Predigt zum Karnevalssonntag,
dem 8. Sonntag im Jahreskreis 'C'
am 3. März 2019
Lesung:  Sir. 27, 4-7
Evangelium: Lk. 6, 39-45
Autor: P. Heribert Graab SJ
(gekürzt und überarbeitet nach der Predigt von 2001)
Ihr Schwestern, Brüder, Christenleute,
Ihr wißt schon, Karneval ist heute.
Da soll auch die Predigt sich närrisch entfalten
und streng sich an Reim und Versmaß halten.

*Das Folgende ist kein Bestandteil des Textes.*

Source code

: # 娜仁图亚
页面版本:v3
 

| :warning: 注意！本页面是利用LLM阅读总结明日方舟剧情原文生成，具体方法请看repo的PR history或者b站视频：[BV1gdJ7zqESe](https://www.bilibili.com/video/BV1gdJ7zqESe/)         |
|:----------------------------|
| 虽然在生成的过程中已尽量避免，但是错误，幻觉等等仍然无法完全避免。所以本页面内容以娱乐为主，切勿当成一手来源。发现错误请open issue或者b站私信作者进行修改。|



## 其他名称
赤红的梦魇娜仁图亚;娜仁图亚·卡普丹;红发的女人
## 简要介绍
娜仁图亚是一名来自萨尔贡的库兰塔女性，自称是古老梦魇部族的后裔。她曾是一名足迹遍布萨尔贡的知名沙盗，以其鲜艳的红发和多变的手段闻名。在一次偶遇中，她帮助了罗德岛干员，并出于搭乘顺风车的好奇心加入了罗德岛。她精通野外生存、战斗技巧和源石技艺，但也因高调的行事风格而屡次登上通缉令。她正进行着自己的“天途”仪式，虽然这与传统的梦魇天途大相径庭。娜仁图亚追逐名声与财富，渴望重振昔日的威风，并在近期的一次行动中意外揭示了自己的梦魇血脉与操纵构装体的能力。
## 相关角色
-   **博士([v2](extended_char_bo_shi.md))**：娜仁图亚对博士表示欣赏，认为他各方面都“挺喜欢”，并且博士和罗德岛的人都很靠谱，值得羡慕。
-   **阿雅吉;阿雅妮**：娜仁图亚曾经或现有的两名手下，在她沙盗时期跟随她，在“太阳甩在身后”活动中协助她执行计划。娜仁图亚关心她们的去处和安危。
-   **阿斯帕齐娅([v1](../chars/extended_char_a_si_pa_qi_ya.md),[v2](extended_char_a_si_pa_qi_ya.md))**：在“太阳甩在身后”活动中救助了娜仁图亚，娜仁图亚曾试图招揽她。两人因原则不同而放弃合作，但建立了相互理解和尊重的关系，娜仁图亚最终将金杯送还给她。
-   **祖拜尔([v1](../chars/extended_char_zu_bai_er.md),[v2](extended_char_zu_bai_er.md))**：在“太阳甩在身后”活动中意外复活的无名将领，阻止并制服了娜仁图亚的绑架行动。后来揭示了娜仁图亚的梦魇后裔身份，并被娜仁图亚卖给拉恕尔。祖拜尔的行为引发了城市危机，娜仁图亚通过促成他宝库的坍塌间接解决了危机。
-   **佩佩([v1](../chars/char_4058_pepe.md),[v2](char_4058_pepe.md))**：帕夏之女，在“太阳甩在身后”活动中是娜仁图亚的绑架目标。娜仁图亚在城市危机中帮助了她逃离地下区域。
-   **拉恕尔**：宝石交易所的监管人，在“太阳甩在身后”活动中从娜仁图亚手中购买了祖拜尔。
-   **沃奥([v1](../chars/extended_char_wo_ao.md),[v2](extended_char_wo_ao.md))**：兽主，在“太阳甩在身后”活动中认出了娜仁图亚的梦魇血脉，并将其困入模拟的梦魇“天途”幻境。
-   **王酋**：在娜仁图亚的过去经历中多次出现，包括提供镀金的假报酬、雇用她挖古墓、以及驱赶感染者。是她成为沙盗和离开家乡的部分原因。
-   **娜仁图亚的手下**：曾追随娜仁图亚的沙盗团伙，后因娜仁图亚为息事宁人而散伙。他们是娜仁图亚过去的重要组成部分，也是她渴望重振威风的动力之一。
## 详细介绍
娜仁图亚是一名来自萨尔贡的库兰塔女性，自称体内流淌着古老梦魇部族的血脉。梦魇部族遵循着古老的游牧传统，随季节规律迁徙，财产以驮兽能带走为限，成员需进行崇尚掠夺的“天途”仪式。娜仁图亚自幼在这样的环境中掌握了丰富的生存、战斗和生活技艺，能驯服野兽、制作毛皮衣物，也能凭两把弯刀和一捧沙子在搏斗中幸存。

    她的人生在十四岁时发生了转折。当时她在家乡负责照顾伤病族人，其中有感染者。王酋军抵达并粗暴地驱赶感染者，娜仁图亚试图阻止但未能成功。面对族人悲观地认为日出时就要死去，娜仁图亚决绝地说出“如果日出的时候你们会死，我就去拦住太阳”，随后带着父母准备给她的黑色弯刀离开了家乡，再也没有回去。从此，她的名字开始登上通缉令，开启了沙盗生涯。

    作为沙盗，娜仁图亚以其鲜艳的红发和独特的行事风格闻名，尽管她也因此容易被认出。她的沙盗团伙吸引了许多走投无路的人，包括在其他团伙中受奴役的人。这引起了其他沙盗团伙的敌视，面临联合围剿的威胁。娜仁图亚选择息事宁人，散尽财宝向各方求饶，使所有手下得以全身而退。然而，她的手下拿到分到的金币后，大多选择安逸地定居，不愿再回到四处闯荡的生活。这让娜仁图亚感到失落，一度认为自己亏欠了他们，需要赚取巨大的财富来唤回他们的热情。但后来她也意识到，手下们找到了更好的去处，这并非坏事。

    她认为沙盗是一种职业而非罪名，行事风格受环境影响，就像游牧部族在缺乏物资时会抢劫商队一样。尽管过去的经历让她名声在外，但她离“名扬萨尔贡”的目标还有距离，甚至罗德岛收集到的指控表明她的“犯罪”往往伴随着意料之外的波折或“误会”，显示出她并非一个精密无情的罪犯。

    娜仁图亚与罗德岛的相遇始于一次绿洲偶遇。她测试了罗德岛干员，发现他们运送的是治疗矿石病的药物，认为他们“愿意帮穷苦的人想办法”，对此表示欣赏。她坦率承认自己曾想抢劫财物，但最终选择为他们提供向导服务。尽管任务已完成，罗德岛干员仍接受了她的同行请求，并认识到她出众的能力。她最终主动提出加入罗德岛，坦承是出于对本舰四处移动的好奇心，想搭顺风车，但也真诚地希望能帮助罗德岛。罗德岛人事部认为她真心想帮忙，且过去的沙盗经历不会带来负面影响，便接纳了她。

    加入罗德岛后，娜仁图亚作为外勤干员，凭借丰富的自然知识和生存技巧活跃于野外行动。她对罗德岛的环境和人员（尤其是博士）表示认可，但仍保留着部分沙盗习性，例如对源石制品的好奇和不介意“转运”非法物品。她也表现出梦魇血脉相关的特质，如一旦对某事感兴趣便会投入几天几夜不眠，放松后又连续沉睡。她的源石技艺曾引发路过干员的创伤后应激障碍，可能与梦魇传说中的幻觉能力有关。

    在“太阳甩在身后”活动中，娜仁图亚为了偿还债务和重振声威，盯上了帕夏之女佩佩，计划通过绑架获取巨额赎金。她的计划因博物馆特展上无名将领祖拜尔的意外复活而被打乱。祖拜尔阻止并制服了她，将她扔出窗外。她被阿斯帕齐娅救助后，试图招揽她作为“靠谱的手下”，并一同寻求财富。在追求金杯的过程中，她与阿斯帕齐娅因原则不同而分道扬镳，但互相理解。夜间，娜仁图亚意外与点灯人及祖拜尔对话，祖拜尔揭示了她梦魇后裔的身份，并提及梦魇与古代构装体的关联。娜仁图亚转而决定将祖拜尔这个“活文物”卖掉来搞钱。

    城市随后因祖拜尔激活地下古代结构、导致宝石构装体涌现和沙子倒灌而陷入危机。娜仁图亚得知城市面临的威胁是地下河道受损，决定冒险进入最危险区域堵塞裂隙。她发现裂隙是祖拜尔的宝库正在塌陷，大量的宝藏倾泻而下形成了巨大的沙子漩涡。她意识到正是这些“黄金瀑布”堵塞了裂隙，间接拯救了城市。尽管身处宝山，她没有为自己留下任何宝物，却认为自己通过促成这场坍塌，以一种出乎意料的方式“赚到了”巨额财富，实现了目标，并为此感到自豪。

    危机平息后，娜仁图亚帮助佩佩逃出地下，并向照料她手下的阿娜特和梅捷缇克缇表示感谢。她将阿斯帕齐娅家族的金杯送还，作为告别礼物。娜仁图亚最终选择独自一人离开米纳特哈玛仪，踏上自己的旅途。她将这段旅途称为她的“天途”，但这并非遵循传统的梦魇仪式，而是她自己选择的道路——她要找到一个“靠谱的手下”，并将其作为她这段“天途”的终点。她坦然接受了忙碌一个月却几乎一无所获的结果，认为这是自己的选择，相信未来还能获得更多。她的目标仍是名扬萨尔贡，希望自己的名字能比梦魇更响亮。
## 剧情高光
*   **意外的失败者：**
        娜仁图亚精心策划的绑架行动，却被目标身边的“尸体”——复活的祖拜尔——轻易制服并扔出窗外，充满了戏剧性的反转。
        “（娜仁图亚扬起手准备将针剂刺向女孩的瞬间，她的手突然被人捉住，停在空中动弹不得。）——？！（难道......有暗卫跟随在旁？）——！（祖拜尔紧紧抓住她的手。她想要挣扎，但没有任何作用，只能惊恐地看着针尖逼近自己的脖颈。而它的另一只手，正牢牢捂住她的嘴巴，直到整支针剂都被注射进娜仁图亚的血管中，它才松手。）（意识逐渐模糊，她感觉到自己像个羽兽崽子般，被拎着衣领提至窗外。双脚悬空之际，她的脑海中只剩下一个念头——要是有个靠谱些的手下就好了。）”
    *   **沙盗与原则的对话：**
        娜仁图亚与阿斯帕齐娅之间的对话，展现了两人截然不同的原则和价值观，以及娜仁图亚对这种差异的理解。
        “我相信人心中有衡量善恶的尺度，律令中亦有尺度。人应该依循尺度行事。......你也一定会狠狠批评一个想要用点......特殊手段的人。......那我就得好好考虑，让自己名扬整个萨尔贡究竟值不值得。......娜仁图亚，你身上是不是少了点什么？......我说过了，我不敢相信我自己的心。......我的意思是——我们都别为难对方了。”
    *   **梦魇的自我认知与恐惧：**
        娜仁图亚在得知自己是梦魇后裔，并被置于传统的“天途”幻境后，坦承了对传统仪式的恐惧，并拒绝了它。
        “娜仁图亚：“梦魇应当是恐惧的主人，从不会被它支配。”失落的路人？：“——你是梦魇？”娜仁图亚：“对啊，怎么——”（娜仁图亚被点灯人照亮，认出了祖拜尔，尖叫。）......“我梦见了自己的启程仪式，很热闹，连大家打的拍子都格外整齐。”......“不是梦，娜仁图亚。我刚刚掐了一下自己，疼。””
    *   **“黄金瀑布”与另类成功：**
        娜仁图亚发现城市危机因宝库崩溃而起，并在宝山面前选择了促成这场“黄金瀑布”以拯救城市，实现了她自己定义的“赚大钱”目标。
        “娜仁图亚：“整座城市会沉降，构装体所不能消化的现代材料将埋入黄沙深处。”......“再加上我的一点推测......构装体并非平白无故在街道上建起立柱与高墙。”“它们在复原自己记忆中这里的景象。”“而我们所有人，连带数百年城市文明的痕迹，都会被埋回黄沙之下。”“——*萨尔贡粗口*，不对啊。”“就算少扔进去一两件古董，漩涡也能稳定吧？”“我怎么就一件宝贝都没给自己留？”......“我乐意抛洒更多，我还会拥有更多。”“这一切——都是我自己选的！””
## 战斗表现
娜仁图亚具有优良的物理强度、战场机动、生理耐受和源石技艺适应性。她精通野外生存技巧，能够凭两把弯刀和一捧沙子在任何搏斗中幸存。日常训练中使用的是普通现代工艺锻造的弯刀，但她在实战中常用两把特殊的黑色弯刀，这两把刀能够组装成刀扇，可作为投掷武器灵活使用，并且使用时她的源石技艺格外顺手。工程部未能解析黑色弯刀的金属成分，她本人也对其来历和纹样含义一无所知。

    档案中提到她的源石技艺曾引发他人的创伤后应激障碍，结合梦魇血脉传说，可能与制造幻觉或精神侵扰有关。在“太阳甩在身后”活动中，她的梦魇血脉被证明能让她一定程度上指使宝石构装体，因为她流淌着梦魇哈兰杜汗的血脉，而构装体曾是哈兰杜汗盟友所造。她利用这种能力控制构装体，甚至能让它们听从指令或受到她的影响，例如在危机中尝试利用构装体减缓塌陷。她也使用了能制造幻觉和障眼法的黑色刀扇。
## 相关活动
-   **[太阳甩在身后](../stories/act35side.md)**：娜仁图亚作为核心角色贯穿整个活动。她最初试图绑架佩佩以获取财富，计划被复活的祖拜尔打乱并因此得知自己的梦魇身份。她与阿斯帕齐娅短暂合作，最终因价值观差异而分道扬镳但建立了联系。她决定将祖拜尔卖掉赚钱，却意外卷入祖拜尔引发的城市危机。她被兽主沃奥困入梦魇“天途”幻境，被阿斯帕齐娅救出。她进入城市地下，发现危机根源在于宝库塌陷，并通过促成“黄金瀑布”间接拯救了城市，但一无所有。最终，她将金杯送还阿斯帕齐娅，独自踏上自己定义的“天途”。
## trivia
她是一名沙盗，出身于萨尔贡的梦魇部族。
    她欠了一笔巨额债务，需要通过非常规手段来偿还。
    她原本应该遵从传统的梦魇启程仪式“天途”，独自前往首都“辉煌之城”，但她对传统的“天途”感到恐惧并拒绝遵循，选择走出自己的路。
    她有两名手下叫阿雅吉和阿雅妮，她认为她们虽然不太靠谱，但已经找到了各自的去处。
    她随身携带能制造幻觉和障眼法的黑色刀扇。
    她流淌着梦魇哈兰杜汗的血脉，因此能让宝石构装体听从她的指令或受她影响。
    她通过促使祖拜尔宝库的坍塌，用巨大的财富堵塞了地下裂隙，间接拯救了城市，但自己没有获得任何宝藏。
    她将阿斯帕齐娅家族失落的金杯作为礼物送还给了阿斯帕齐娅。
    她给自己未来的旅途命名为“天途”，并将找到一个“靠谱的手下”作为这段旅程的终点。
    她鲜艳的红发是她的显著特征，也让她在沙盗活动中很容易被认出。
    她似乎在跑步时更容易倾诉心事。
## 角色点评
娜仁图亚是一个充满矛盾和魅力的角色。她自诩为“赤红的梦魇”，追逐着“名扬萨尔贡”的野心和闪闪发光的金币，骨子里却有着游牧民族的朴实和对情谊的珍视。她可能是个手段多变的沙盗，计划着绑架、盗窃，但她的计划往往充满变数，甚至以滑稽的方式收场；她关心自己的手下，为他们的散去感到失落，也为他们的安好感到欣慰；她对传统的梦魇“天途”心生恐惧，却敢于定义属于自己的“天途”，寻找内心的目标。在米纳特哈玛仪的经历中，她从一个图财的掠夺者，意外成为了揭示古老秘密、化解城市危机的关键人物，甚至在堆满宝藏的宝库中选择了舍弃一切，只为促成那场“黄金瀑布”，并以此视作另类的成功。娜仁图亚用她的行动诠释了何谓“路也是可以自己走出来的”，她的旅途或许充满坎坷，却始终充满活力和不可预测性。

Daß ich als Narr das heut will machen,
bedeutet nicht, Ihr müßt auch lachen.
Der Narr will nicht nur Späße treiben,
er muß, um wirklich Narr zu bleiben,
sowohl den Jungen wie den Alten
den Spiegel vor die Augen halten,
damit sie alle, Greis und Kind,
begreifen, wie sie wirklich sind.

Mit einer Nase im Gesicht
sich vieles gleich viel leichter spricht.
So konnten Hofnarren mit Klarheit
dem König sagen manche Wahrheit.
Ich denk, es ist uns allen klar:
der wirklich Weise ist der Narr.

Ein Weiser ist auch Jesus Sirach,           
ein Meister in der Narren Fach.
Mit seinen Sprüchen er provoziert           
und sagt die Wahrheit ungeniert.
Hinter den Bildern kaum versteckt           
der Dümmste noch sich selbst entdeckt.

Wir schütteln doch wohl ohne Liebe
durch unsrer Vorurteile Siebe
der lieben Nachbarn Wort und Taten
und haben dann- ihr dürft es raten -
im Sieb genau den Abfall drin,
den Jesus Sirach hatt‘ im Sinn.
Und glaubt nur nicht, der würd‘ vergraben
wir wollen schließlich uns an ihm laben,
wenn wir genüßlich drüber reden
und fast im siebten Himmel schweben,
weil des Nachbarn Schlechtigkeit
läßt leuchten unsre Gerechtigkeit.
Gemeinhin nennt man so was Tratsch.
Die Folge davon ist viel Knatsch.

Die Sprüche sind wie klare Spiegel.
Darauf geb ich euch Brief und Siegel.
Das gilt auch für den nächsten Spruch:
„Der Art des Baumes entspricht die Frucht.“

Das hatte auch Jesus Christus vor Augen:
„Erntet man etwa von Dornen Trauben?
Oder vielleicht von Disteln Feigen?“
So macht sich Jesus den Sirach zu eigen.

Aus unseren Früchten läßt sich erahnen,
wie wir denken, in welchen Bahnen.
Ein guter Mensch wirkt Gutes nur
Das Böse quillt aus verderbter Natur.
Es mag einer scheinen als „toller Hecht“ -
wenn er schlecht denkt, dann ist er schlecht.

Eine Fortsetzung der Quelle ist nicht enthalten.